Exercise data
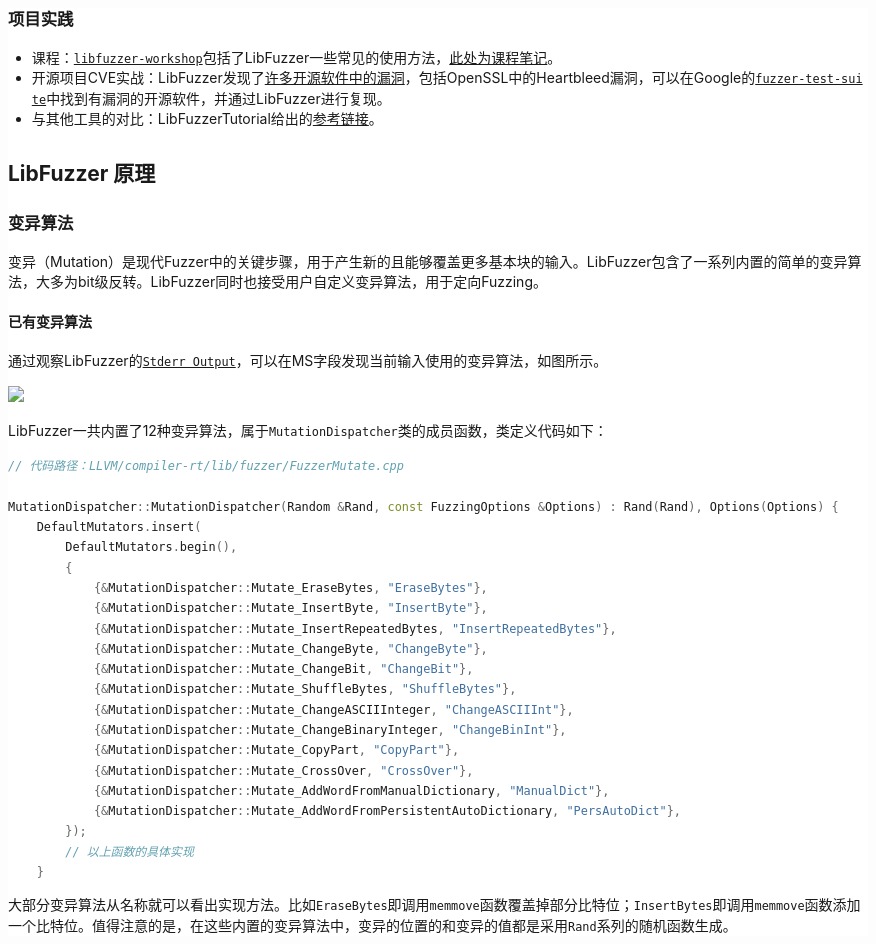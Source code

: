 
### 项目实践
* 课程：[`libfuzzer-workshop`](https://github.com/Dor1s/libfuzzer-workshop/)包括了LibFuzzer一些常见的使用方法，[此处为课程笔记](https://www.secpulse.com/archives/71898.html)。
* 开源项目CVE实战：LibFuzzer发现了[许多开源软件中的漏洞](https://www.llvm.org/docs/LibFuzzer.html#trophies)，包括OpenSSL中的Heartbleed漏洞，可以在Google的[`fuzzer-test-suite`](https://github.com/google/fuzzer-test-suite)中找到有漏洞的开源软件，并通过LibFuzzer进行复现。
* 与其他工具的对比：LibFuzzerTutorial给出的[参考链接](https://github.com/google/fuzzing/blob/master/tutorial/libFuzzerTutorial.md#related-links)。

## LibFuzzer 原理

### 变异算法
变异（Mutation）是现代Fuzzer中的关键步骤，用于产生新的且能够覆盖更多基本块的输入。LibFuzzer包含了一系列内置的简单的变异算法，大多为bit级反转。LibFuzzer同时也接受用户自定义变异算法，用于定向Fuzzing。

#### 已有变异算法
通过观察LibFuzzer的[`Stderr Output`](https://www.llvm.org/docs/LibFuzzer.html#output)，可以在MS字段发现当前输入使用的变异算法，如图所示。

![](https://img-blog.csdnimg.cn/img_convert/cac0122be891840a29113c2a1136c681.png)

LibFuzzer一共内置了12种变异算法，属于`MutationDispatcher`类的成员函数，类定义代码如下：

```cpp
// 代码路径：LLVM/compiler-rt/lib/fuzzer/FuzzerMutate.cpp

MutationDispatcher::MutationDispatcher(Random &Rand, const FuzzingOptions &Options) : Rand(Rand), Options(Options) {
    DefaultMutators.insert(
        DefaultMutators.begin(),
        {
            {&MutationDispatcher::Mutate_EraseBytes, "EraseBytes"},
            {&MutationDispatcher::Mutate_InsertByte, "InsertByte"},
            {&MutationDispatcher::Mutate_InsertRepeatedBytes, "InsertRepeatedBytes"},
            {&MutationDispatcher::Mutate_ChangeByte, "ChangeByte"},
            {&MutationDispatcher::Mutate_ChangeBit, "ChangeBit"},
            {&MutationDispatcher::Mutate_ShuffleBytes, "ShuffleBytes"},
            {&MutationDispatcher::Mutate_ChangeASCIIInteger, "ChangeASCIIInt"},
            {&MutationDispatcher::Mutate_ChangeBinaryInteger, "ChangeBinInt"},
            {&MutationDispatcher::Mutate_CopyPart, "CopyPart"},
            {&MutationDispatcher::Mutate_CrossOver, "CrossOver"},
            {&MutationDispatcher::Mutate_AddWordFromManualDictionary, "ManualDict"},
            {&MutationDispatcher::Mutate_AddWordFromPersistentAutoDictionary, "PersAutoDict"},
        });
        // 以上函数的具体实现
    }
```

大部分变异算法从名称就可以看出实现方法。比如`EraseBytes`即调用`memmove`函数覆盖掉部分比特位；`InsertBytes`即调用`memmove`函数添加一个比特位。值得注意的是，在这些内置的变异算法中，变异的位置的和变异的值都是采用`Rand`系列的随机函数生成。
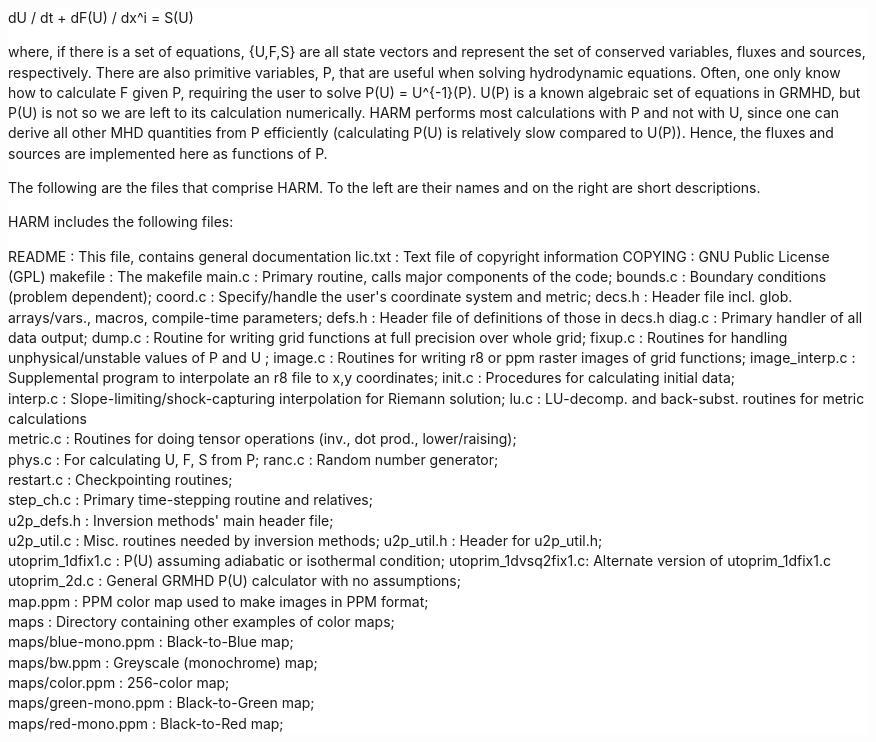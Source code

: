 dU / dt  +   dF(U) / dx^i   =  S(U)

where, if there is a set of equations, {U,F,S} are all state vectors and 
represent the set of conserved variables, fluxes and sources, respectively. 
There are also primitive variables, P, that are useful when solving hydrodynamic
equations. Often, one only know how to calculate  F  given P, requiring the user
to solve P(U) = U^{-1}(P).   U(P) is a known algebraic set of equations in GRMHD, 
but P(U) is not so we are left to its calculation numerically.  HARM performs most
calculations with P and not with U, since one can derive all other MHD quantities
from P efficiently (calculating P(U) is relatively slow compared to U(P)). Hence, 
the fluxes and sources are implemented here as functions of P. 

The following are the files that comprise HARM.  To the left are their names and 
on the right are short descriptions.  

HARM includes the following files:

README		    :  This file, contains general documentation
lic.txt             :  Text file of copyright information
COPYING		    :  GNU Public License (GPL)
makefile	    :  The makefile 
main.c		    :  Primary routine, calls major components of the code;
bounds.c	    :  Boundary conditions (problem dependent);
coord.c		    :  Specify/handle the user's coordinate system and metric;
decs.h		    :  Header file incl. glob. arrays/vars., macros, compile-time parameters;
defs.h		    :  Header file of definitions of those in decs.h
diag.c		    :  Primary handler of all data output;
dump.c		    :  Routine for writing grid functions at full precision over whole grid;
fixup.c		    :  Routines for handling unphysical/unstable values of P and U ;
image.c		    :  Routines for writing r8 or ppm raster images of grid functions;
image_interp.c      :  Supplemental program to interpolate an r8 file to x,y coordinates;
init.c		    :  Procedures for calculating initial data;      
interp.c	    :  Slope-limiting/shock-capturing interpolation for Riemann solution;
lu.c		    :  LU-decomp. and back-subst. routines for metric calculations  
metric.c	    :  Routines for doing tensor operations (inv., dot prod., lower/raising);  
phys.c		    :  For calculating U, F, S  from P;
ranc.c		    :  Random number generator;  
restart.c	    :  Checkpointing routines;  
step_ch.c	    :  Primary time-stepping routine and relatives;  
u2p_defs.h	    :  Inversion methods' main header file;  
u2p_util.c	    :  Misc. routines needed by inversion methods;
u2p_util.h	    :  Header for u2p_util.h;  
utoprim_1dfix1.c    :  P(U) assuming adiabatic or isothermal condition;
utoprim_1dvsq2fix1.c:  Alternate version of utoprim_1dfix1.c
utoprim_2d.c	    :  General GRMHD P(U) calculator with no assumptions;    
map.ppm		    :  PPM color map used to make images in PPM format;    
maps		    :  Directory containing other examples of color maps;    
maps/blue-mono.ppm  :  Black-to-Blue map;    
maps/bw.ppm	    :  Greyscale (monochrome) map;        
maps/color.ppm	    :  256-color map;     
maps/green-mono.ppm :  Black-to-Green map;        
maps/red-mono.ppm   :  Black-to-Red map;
* * *
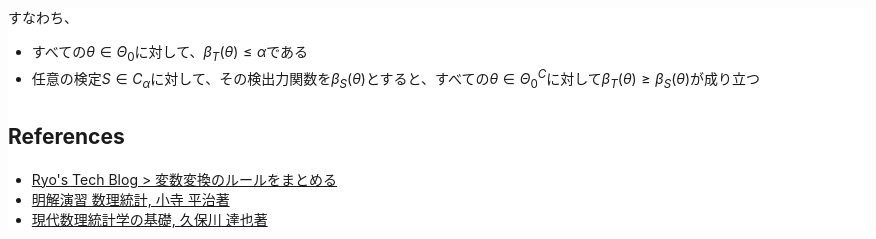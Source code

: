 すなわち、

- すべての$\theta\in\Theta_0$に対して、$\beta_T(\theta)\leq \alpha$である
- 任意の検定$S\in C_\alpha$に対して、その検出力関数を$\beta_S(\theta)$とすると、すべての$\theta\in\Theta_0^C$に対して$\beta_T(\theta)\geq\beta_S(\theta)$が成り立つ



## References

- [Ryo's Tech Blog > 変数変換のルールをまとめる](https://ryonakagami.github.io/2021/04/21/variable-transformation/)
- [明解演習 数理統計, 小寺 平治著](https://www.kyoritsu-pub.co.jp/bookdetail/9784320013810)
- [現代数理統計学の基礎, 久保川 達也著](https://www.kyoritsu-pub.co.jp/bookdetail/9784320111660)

Work task
Find the lines in the data that include "fluxes", then copy each of them.

Solution for this exercise
represent the set of conserved variables, fluxes and sources, respectively. 
the fluxes and sources are implemented here as functions of P. 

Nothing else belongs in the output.